- Entries shown:
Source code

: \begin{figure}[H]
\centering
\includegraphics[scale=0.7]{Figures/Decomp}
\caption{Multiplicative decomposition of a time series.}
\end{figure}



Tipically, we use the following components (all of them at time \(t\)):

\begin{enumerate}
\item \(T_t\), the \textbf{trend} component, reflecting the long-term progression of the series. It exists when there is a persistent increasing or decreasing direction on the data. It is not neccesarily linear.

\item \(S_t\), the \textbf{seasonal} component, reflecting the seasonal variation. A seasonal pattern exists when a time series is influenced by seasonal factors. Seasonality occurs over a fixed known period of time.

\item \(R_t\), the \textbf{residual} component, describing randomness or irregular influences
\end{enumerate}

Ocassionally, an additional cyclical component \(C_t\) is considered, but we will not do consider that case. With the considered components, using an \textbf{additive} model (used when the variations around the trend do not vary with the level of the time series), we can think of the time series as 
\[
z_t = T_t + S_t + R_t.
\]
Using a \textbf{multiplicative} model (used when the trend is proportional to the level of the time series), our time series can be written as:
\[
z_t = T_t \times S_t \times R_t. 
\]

- Problem description: Each line containing "when" belongs in the answer; pick these out of the material and copy them.

- Output for this task:
\item \(T_t\), the \textbf{trend} component, reflecting the long-term progression of the series. It exists when there is a persistent increasing or decreasing direction on the data. It is not neccesarily linear.
\item \(S_t\), the \textbf{seasonal} component, reflecting the seasonal variation. A seasonal pattern exists when a time series is influenced by seasonal factors. Seasonality occurs over a fixed known period of time.
Ocassionally, an additional cyclical component \(C_t\) is considered, but we will not do consider that case. With the considered components, using an \textbf{additive} model (used when the variations around the trend do not vary with the level of the time series), we can think of the time series as 
Using a \textbf{multiplicative} model (used when the trend is proportional to the level of the time series), our time series can be written as:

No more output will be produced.